[WHAT THE TASK REQUIRES] The entire set of lines below should be copied exactly.

:: DATA RECORDS

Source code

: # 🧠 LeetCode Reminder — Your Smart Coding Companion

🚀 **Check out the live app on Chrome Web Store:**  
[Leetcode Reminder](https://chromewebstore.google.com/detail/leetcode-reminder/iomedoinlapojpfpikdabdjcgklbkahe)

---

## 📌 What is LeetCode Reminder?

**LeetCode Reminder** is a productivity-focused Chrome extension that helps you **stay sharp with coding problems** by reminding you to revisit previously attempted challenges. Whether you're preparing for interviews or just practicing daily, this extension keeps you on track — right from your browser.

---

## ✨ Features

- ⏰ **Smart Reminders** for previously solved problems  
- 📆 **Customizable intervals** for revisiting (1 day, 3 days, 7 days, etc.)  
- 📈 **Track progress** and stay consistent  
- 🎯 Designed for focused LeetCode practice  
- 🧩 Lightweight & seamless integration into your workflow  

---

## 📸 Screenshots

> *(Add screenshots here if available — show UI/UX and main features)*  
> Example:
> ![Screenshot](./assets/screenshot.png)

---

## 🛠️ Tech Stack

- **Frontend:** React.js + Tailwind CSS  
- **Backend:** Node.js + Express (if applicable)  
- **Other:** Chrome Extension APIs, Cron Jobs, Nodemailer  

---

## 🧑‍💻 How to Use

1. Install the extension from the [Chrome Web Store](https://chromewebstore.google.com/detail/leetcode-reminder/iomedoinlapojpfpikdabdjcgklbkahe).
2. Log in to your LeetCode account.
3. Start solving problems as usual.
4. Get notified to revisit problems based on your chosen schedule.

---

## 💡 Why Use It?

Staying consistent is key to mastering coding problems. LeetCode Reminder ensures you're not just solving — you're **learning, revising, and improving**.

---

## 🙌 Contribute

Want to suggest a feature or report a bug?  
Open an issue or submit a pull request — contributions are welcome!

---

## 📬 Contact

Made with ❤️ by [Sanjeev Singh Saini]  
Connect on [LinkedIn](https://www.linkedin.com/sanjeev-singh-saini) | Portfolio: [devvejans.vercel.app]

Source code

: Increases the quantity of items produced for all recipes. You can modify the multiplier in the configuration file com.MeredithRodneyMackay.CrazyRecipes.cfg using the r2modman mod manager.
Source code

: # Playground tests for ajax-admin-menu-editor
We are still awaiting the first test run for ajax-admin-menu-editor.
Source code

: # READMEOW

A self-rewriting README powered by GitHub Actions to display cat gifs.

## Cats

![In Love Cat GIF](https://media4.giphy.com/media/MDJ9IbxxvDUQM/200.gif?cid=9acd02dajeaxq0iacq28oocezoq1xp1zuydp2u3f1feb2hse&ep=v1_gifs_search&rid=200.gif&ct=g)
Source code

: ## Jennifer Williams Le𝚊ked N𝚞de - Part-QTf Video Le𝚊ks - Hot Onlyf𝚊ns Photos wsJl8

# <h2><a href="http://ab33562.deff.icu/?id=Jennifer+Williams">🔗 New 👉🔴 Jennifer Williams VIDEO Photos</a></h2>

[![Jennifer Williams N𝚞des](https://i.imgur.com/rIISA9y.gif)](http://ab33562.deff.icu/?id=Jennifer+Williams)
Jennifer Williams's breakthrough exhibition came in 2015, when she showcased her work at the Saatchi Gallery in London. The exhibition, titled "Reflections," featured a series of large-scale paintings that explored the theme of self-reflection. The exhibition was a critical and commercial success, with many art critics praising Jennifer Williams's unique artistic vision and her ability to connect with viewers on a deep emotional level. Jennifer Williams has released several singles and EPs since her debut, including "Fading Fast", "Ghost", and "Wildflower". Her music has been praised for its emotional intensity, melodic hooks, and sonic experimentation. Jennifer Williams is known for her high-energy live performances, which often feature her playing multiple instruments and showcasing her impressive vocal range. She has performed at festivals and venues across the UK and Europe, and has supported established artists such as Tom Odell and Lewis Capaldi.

::::

[RESULT BELOW]
Source code

: # 🧠 LeetCode Reminder — Your Smart Coding Companion

🚀 **Check out the live app on Chrome Web Store:**  
[Leetcode Reminder](https://chromewebstore.google.com/detail/leetcode-reminder/iomedoinlapojpfpikdabdjcgklbkahe)

---

## 📌 What is LeetCode Reminder?

**LeetCode Reminder** is a productivity-focused Chrome extension that helps you **stay sharp with coding problems** by reminding you to revisit previously attempted challenges. Whether you're preparing for interviews or just practicing daily, this extension keeps you on track — right from your browser.

---

## ✨ Features

- ⏰ **Smart Reminders** for previously solved problems  
- 📆 **Customizable intervals** for revisiting (1 day, 3 days, 7 days, etc.)  
- 📈 **Track progress** and stay consistent  
- 🎯 Designed for focused LeetCode practice  
- 🧩 Lightweight & seamless integration into your workflow  

---

## 📸 Screenshots

> *(Add screenshots here if available — show UI/UX and main features)*  
> Example:
> ![Screenshot](./assets/screenshot.png)

---

## 🛠️ Tech Stack

- **Frontend:** React.js + Tailwind CSS  
- **Backend:** Node.js + Express (if applicable)  
- **Other:** Chrome Extension APIs, Cron Jobs, Nodemailer  

---

## 🧑‍💻 How to Use

1. Install the extension from the [Chrome Web Store](https://chromewebstore.google.com/detail/leetcode-reminder/iomedoinlapojpfpikdabdjcgklbkahe).
2. Log in to your LeetCode account.
3. Start solving problems as usual.
4. Get notified to revisit problems based on your chosen schedule.

---

## 💡 Why Use It?

Staying consistent is key to mastering coding problems. LeetCode Reminder ensures you're not just solving — you're **learning, revising, and improving**.

---

## 🙌 Contribute

Want to suggest a feature or report a bug?  
Open an issue or submit a pull request — contributions are welcome!

---

## 📬 Contact

Made with ❤️ by [Sanjeev Singh Saini]  
Connect on [LinkedIn](https://www.linkedin.com/sanjeev-singh-saini) | Portfolio: [devvejans.vercel.app]

Source code

: Increases the quantity of items produced for all recipes. You can modify the multiplier in the configuration file com.MeredithRodneyMackay.CrazyRecipes.cfg using the r2modman mod manager.
Source code

: # Playground tests for ajax-admin-menu-editor
We are still awaiting the first test run for ajax-admin-menu-editor.
Source code

: # READMEOW

A self-rewriting README powered by GitHub Actions to display cat gifs.

## Cats

![In Love Cat GIF](https://media4.giphy.com/media/MDJ9IbxxvDUQM/200.gif?cid=9acd02dajeaxq0iacq28oocezoq1xp1zuydp2u3f1feb2hse&ep=v1_gifs_search&rid=200.gif&ct=g)
Source code

: ## Jennifer Williams Le𝚊ked N𝚞de - Part-QTf Video Le𝚊ks - Hot Onlyf𝚊ns Photos wsJl8

# <h2><a href="http://ab33562.deff.icu/?id=Jennifer+Williams">🔗 New 👉🔴 Jennifer Williams VIDEO Photos</a></h2>

[![Jennifer Williams N𝚞des](https://i.imgur.com/rIISA9y.gif)](http://ab33562.deff.icu/?id=Jennifer+Williams)
Jennifer Williams's breakthrough exhibition came in 2015, when she showcased her work at the Saatchi Gallery in London. The exhibition, titled "Reflections," featured a series of large-scale paintings that explored the theme of self-reflection. The exhibition was a critical and commercial success, with many art critics praising Jennifer Williams's unique artistic vision and her ability to connect with viewers on a deep emotional level. Jennifer Williams has released several singles and EPs since her debut, including "Fading Fast", "Ghost", and "Wildflower". Her music has been praised for its emotional intensity, melodic hooks, and sonic experimentation. Jennifer Williams is known for her high-energy live performances, which often feature her playing multiple instruments and showcasing her impressive vocal range. She has performed at festivals and venues across the UK and Europe, and has supported established artists such as Tom Odell and Lewis Capaldi.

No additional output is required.